Aceptación incondicional 

Uno de los ejemplos que más me ha impactado de lo que puede llegar a ser una familia, son las pandillas.

Hace tiempo estuve en pastoral penitenciaria, visitando a las mujeres en la cárcel de Chihuahua.

Antes de ir, al grupo de muchachas nos dieron una orientación de mejores prácticas, y sobre todo, de sensibilidad a su situación. Entre otras cosas, se nos orientaba en qué decir, y qué no decir, qué tipo de pláticas fomentar y cuáles evitar. 

También nos mencionaron estadísticas socio-económicas que la mayoría de mujeres encarceladas tenían en común. Eran varios puntos, y el único que recuerdo hasta el día de hoy, es que la gran mayoría venían de familias fracturadas, y que ellas mismas fueron muchas veces quienes rompían con esas relaciones de sangre. 

En muchos casos, encontraban un lugar de aceptación incondicional en las pandillas. Y eso me intrigó, ¿por qué ahí?

Luego nos dijeron que, una vez que las mujeres habían sido “aceptadas” en la pandilla tras un ritual de entrada, había una fuerte fraternidad. Había un sentido muy fuerte de cuidarse las unas a las otras. Y nos transmitían palabras que ellas mismas decían:

–Esta es mi verdadera familia.

Wow. 

Y era en parte ese sentido de pertenencia lo que las llevaba a no cuestionar las actividades riesgosas y peligrosas que por consecuencia las llevaron a la cárcel.

Esta situación me dejó pensando mucho, pues obviamente mi única referencia era mi propia familia, donde recibí mucho amor. Y para mi, mi familia nunca fue “tan mala” como para querer dejarla. Sin embargo, para estas mujeres encarceladas, sí lo fue. 

Se mencionaba que muchas mujeres describían a sus compañeras de pandillas como su verdadera familia. 

Y tú, ¿cómo defines a tu verdadera familia? ¿Es tu familia de sangre, o por elección? 

La Escritura nos brinda lo que una familia de sangre puede ser en cuanto los unos para los otros, hijos para padres, padres para hijos, esposas para esposos y esposos para esposas. Y al mismo tiempo, las relaciones humanas que pueden ser complicadas, también nos pueden llevar a establecer lazos filiales fuertes más allá de la familia de sangre.

Recuerdo la idea del título de un artículo que leí hace tiempo. El artículo, refiriéndose a la Sagrada Familia: La Sagrada Familia, perfectamente disfuncional como la mía.

–¡¿Qué?!

Nunca lo hubiera pensado de esa manera. 

El artículo mencionaba que María iba a ser mamá soltera de no haber sido recibida por José.  Y fuera del contexto de fe, ¿qué se pensaría de un hombre que decide continuar con su compromiso tras un sueño de que su prometida está embarazada gracias al Espíritu Santo? Tal vez que no está bien mentalmente….

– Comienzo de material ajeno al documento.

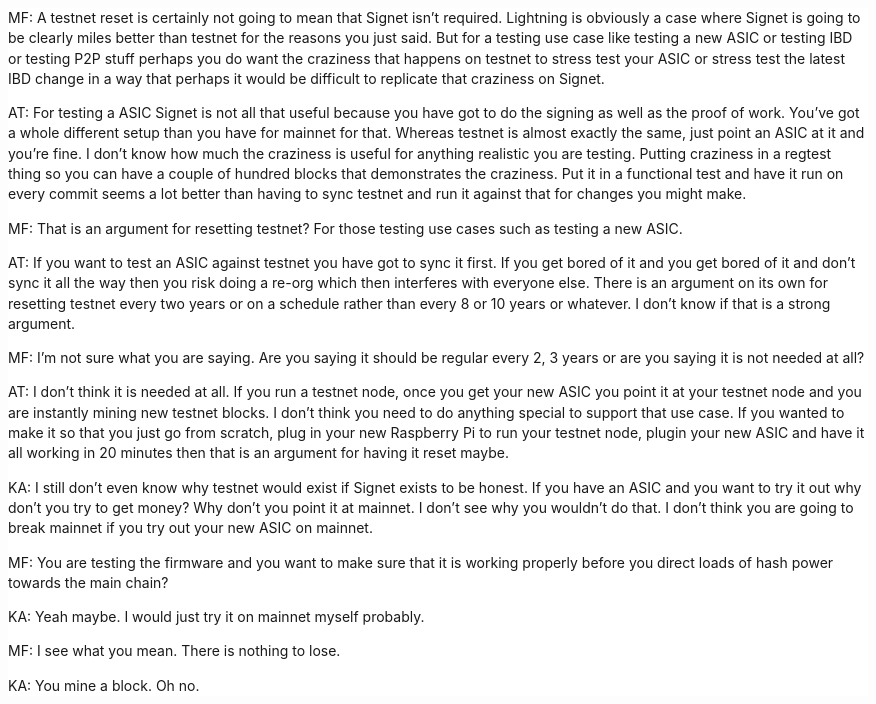 MF: A testnet reset is certainly not going to mean that Signet isn’t
required. Lightning is obviously a case where Signet is going to be
clearly miles better than testnet for the reasons you just said. But for
a testing use case like testing a new ASIC or testing IBD or testing P2P
stuff perhaps you do want the craziness that happens on testnet to
stress test your ASIC or stress test the latest IBD change in a way that
perhaps it would be difficult to replicate that craziness on Signet.

AT: For testing a ASIC Signet is not all that useful because you have
got to do the signing as well as the proof of work. You’ve got a whole
different setup than you have for mainnet for that. Whereas testnet is
almost exactly the same, just point an ASIC at it and you’re fine. I
don’t know how much the craziness is useful for anything realistic you
are testing. Putting craziness in a regtest thing so you can have a
couple of hundred blocks that demonstrates the craziness. Put it in a
functional test and have it run on every commit seems a lot better than
having to sync testnet and run it against that for changes you might
make.

MF: That is an argument for resetting testnet? For those testing use
cases such as testing a new ASIC.

AT: If you want to test an ASIC against testnet you have got to sync it
first. If you get bored of it and you get bored of it and don’t sync it
all the way then you risk doing a re-org which then interferes with
everyone else. There is an argument on its own for resetting testnet
every two years or on a schedule rather than every 8 or 10 years or
whatever. I don’t know if that is a strong argument.

MF: I’m not sure what you are saying. Are you saying it should be
regular every 2, 3 years or are you saying it is not needed at all?

AT: I don’t think it is needed at all. If you run a testnet node, once
you get your new ASIC you point it at your testnet node and you are
instantly mining new testnet blocks. I don’t think you need to do
anything special to support that use case. If you wanted to make it so
that you just go from scratch, plug in your new Raspberry Pi to run your
testnet node, plugin your new ASIC and have it all working in 20 minutes
then that is an argument for having it reset maybe.

KA: I still don’t even know why testnet would exist if Signet exists to
be honest. If you have an ASIC and you want to try it out why don’t you
try to get money? Why don’t you point it at mainnet. I don’t see why you
wouldn’t do that. I don’t think you are going to break mainnet if you
try out your new ASIC on mainnet.

MF: You are testing the firmware and you want to make sure that it is
working properly before you direct loads of hash power towards the main
chain?

KA: Yeah maybe. I would just try it on mainnet myself probably.

MF: I see what you mean. There is nothing to lose.

KA: You mine a block. Oh no.

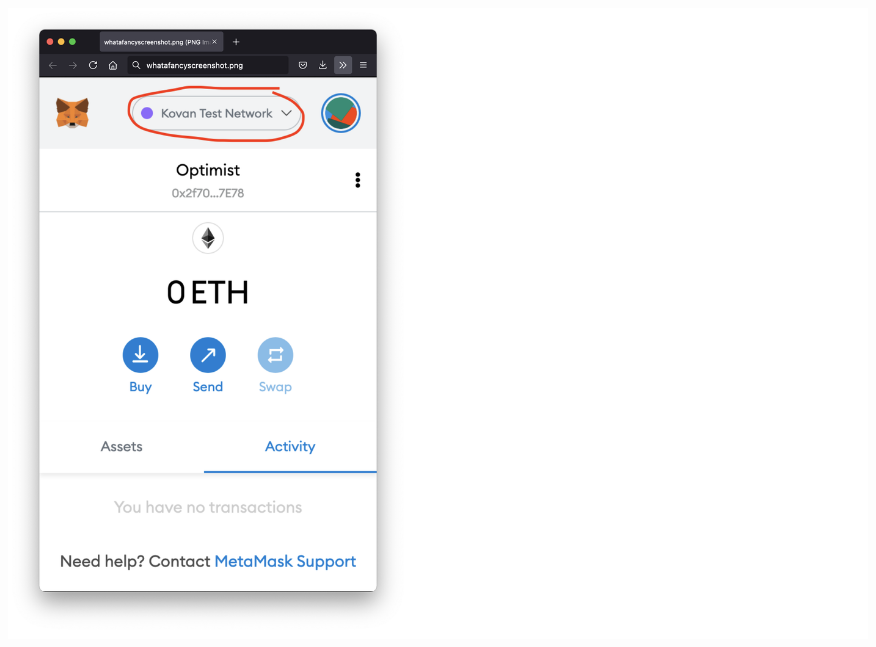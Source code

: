 <img src="../../assets/docs/developers/gateway/withdraw/11.png" alt="switch back to Kovan" width="400px" />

El artículo continuaba sugiriendo, que aunque nuestras familias sean (y lo son) completamente disfuncionales, también son sagradas. Y la sacralidad no depende de si está compuesta o no por padre y madre. Cuando hay amor, ahí está Dios.

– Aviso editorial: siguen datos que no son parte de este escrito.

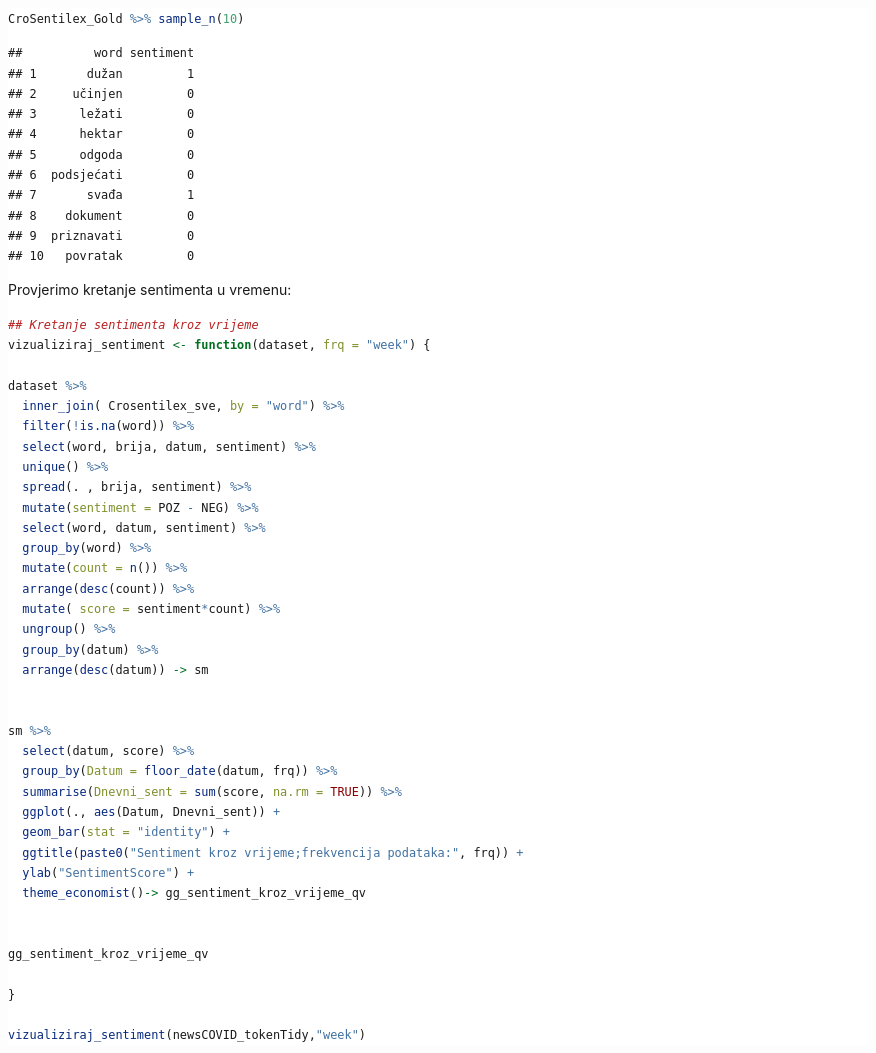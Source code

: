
 ```r
CroSentilex_Gold %>% sample_n(10)
```

```
##          word sentiment
## 1       dužan         1
## 2     učinjen         0
## 3      ležati         0
## 4      hektar         0
## 5      odgoda         0
## 6  podsjećati         0
## 7       svađa         1
## 8    dokument         0
## 9  priznavati         0
## 10   povratak         0
```

Provjerimo kretanje sentimenta u vremenu:


```r
## Kretanje sentimenta kroz vrijeme
vizualiziraj_sentiment <- function(dataset, frq = "week") {

dataset %>%
  inner_join( Crosentilex_sve, by = "word") %>%
  filter(!is.na(word)) %>%
  select(word, brija, datum, sentiment) %>% 
  unique() %>%
  spread(. , brija, sentiment) %>%
  mutate(sentiment = POZ - NEG) %>%
  select(word, datum, sentiment) %>% 
  group_by(word) %>% 
  mutate(count = n()) %>%
  arrange(desc(count)) %>%
  mutate( score = sentiment*count) %>%
  ungroup() %>%
  group_by(datum) %>%
  arrange(desc(datum)) -> sm

 
sm %>%
  select(datum, score) %>%
  group_by(Datum = floor_date(datum, frq)) %>%
  summarise(Dnevni_sent = sum(score, na.rm = TRUE)) %>%
  ggplot(., aes(Datum, Dnevni_sent)) +
  geom_bar(stat = "identity") + 
  ggtitle(paste0("Sentiment kroz vrijeme;frekvencija podataka:", frq)) +
  ylab("SentimentScore") +
  theme_economist()-> gg_sentiment_kroz_vrijeme_qv


gg_sentiment_kroz_vrijeme_qv

}

vizualiziraj_sentiment(newsCOVID_tokenTidy,"week")
```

Parte de la expresión del amor, es el aceptarnos los unos a los otros como somos. Y regresando a la historia de las muchachas que se integran a las pandillas, supongo que ahí encuentran un alto grado de aceptación que en sus familias de sangre por cualquier motivo no pudieron encontrar.

Y tú, ¿qué tanto aceptas a tus familiares? 

María aceptó la posibilidad de llegar a ser mamá soltera. Luego de la anunciación ella desconocía qué decisión iba a tomar José, si mantener o no el compromiso.

José aceptó a maría como su esposa, y a Jesús como a su hijo. 

Y dentro de ti, ¿qué tanto aceptas a las diferentes áreas de tu propio ser?

 Si el Espíritu te inspira, comparte con Jesús carpintero lo que te es fácil y lo que no te es fácil aceptar de ti mism@ y de tus familiares. Y tal vez, descubras una invitación de un  nuevo lugar donde profundizar en el amor. 

Marisol 

P.D.: Podemos escuchar acerca del llamado a vivir en familia en las lecturas de la fiesta de la Sagrada Familia, año/ciclo a.